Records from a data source
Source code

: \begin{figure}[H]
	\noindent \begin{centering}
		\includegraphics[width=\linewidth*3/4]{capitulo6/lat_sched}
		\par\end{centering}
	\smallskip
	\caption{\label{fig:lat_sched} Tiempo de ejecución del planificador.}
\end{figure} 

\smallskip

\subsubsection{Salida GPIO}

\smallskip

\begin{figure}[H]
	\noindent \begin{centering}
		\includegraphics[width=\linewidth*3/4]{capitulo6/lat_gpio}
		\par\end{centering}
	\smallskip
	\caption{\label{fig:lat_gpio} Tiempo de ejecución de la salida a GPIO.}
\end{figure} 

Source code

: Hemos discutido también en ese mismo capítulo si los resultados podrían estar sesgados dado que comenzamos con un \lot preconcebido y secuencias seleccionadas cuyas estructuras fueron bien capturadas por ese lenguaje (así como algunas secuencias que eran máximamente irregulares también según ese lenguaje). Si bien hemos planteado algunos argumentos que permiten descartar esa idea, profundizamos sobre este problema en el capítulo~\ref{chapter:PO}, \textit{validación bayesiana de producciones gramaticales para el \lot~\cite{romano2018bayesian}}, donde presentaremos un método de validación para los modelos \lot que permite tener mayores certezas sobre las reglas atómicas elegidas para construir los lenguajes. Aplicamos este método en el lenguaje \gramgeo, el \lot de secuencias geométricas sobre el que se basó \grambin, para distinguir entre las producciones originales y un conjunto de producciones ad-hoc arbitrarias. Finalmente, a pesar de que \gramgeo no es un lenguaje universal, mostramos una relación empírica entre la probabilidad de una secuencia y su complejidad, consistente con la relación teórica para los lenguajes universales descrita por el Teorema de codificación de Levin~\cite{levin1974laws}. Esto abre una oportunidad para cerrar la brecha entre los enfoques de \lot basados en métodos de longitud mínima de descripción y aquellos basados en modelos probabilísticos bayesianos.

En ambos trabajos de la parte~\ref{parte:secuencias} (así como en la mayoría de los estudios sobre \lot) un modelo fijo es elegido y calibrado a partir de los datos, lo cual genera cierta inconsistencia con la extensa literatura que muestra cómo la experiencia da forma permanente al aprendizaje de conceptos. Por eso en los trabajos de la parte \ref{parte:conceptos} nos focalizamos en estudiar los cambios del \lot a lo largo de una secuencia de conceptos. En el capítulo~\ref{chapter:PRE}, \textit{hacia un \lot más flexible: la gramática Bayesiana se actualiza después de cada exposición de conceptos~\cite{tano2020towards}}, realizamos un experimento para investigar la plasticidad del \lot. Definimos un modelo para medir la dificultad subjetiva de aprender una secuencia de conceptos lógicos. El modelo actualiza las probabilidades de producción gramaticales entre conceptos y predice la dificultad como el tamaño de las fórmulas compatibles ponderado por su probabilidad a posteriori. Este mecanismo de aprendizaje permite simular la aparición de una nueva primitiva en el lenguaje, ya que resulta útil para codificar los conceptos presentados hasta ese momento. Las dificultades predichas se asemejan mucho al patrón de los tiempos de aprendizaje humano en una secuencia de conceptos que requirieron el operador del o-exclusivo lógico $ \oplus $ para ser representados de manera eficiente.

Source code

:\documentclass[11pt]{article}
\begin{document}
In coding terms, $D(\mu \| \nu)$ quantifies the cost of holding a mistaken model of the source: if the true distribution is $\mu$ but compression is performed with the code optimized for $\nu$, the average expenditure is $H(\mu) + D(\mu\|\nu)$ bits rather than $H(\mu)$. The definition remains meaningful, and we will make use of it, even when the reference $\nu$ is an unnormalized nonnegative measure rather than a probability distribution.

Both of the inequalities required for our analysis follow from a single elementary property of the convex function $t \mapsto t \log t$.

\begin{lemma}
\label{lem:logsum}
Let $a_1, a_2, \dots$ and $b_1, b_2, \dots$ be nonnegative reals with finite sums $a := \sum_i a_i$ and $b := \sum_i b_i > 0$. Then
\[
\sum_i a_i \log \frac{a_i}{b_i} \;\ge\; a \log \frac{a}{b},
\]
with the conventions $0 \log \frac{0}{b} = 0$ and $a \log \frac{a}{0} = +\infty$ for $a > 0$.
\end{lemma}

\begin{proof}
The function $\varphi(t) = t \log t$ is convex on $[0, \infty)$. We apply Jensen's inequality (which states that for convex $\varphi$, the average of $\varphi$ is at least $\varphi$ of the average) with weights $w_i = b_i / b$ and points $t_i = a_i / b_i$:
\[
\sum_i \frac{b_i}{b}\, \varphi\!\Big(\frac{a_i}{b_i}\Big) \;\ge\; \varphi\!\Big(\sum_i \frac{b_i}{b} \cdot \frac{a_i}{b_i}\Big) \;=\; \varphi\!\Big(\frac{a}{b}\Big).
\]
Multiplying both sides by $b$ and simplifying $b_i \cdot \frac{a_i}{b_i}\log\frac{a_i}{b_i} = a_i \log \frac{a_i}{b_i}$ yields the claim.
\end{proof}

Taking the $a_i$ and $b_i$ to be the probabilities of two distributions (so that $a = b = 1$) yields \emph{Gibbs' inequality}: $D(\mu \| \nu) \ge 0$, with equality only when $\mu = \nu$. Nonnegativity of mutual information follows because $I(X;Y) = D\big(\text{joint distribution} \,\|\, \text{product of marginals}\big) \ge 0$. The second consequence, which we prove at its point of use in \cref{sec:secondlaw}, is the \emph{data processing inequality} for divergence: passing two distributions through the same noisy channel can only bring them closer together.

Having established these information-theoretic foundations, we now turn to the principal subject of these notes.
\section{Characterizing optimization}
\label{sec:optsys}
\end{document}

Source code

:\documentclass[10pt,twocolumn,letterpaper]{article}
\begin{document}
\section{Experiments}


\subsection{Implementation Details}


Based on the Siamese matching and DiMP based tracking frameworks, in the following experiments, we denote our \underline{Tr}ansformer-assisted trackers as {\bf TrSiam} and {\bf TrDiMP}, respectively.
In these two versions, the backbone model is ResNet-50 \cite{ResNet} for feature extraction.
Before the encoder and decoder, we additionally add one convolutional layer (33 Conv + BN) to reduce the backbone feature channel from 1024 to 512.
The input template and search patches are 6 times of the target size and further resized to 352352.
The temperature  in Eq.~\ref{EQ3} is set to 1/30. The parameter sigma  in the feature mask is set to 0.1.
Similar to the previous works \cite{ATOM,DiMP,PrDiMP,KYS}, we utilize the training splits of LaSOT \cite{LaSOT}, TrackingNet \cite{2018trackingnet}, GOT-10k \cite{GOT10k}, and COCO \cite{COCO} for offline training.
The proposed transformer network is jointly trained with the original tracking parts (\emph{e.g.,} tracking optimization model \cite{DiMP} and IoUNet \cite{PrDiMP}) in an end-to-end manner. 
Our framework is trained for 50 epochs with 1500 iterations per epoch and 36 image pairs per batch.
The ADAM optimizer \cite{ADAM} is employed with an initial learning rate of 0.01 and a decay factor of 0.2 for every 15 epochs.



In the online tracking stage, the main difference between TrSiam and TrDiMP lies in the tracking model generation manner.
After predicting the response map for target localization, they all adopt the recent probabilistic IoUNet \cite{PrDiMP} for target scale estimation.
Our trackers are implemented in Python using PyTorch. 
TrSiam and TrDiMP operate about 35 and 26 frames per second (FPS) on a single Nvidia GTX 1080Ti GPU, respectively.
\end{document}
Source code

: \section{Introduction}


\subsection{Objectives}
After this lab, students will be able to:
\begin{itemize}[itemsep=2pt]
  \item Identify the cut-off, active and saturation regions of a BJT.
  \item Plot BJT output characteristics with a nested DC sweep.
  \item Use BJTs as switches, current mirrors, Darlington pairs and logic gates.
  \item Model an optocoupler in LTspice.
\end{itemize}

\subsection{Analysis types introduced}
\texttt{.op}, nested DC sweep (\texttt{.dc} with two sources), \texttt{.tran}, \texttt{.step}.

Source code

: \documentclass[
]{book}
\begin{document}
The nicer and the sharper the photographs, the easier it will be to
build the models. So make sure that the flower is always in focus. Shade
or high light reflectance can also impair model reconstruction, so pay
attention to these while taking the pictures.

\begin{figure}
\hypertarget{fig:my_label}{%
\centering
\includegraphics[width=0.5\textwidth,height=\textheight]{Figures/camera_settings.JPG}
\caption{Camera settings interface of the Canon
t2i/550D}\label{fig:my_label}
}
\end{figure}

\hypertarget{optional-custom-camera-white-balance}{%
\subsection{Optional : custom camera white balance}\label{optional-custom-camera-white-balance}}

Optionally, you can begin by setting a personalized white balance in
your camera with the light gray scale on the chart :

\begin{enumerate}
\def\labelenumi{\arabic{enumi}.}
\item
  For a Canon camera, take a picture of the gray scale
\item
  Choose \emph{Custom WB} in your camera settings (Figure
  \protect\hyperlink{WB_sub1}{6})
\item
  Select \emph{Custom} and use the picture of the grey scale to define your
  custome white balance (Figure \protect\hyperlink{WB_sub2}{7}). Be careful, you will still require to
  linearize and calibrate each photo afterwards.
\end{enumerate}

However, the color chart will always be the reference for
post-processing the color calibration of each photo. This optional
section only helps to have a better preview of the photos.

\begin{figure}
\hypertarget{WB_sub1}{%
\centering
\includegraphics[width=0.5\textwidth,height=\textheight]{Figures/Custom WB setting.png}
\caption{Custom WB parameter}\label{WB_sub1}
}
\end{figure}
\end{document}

Exercise -> Would you report every line of the entries above containing the word "pairs"?

Solution to this task ->
Our framework is trained for 50 epochs with 1500 iterations per epoch and 36 image pairs per batch.
  \item Use BJTs as switches, current mirrors, Darlington pairs and logic gates.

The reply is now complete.